Jensen Huang, Nvidia CEO, was recently asked if he was worried about team members working from home. Here’s his answer.
“I got no trouble with it. And I think that there’ll be a lot of our employees who will want to work from home many days during the week, and they would still want to go in because maybe they’ll have co-op meetings. Maybe there are some really close collaboration meetings that they’d have to do. Maybe go into a lab or just go hang out, take a day off. Ha, we’ll take a day off of work and go to the office.”
Apart from the final sentence, this doesn’t seem especially radical. He’s describing hybrid, the approach to work now adopted by about 80% of US and European companies.
Huang makes this more explicit later on in the interview:
“I think we’re going to have people who work from home a couple of days a week, three days a week, four days a week. And I’m perfectly comfortable with all that.”
So far, so sensible. But the interview I just quoted wasn’t actually recent. It was from May 2020, just six weeks after the pandemic had reached the US.
When you think back to that time, the conversation about work happened in the extremes: either you thought flexible working was a temporary blip and would be reversed; or this was the end of colocation entirely.
Most large companies went on the following journey.

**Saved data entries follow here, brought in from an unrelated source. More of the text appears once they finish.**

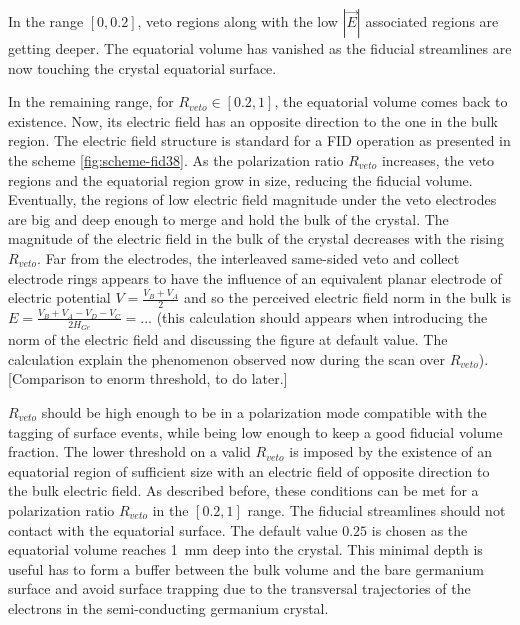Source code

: In the range $[0, 0.2]$, veto regions along with the low $|\vec{E}|$ associated regions are getting deeper. The equatorial volume has vanished as the fiducial streamlines are now touching the crystal equatorial surface. 

In the remaining range, for $R_{veto} \in [0.2, 1]$, the equatorial volume comes back to existence. Now, its electric field has an opposite direction to the one in the bulk region. The electric field structure is standard for a FID operation as presented in the scheme \ref{fig:scheme-fid38}. As the polarization ratio $R_{veto}$ increases, the veto regions and the equatorial region grow in size, reducing the fiducial volume. Eventually, the regions of low electric field magnitude under the veto electrodes are big and deep enough to merge and hold the bulk of the crystal.
The magnitude of the electric field in the bulk of the crystal decreases with the rising $R_{veto}$. Far from the electrodes, the interleaved same-sided veto and collect electrode rings appears to have the influence of an equivalent planar electrode of electric potential $V=\frac{V_B + V_A}{2}$ and so the perceived electric field norm in the bulk is $E = \frac{V_B + V_A - V_D - V_C}{2 H_{Ge}}=...$ (this calculation should appears when introducing the norm of the electric field and discussing the figure at default value. The calculation explain the phenomenon observed now during the scan over $R_{veto}$).
{\color{red} [Comparison to enorm threshold, to do later.]}

$R_{veto}$ should be high enough to be in a polarization mode compatible with the tagging of surface events, while being low enough to keep a good fiducial volume fraction. The lower threshold on a valid $R_{veto}$ is imposed by the existence of an equatorial region of sufficient size with an electric field of opposite direction to the bulk electric field. As described before, these conditions can be met for a polarization ratio $R_{veto}$ in the $[0.2, 1]$ range. The fiducial streamlines should not contact with the equatorial surface. The default value $0.25$ is chosen as the equatorial volume reaches \SI{1}{\mm} deep into the crystal. This minimal depth is useful has to form a buffer between the bulk volume and the bare germanium surface and avoid surface trapping due to the transversal trajectories of the electrons in the semi-conducting germanium crystal.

First, herald the coming of a fully remote future (and hire accordingly). Second, in the face of investor pressure, attempt to see-saw back to the office. And third, when that failed, default to hybrid.

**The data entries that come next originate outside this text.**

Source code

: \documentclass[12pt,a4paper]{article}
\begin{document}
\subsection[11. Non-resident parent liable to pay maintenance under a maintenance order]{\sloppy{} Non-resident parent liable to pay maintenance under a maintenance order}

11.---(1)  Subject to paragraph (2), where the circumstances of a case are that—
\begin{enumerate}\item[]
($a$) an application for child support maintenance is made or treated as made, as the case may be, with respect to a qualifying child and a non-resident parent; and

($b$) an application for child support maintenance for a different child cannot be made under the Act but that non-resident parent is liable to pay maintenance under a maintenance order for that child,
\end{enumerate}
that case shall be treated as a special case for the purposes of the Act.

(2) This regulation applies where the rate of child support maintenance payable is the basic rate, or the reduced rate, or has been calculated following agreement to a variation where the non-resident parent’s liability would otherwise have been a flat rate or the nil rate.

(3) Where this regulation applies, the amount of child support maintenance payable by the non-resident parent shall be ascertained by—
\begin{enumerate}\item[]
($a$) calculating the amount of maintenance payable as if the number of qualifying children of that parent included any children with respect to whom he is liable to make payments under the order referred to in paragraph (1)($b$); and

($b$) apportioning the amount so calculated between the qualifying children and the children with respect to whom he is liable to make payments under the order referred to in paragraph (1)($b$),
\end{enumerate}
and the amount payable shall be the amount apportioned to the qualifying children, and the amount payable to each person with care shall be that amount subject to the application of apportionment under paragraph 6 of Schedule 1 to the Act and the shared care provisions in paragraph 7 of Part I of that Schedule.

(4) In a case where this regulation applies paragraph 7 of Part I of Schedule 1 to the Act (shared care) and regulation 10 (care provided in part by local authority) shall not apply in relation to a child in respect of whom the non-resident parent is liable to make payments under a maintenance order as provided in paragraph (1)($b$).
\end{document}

This approach, resembling a shopping trolley smashing from one side of the aisle to the other, meant companies wasted a lot of time on dead ends, instead of focusing on optimising and perfecting hybrid.
This is why Nvidia is such an instructive example: a path was chosen, the team stuck to it, and as a result, they’re years ahead
Take their “employee’s choice” model of flexible work. This approach devolves authority downwards, letting workers and teams decide how often they come into the office.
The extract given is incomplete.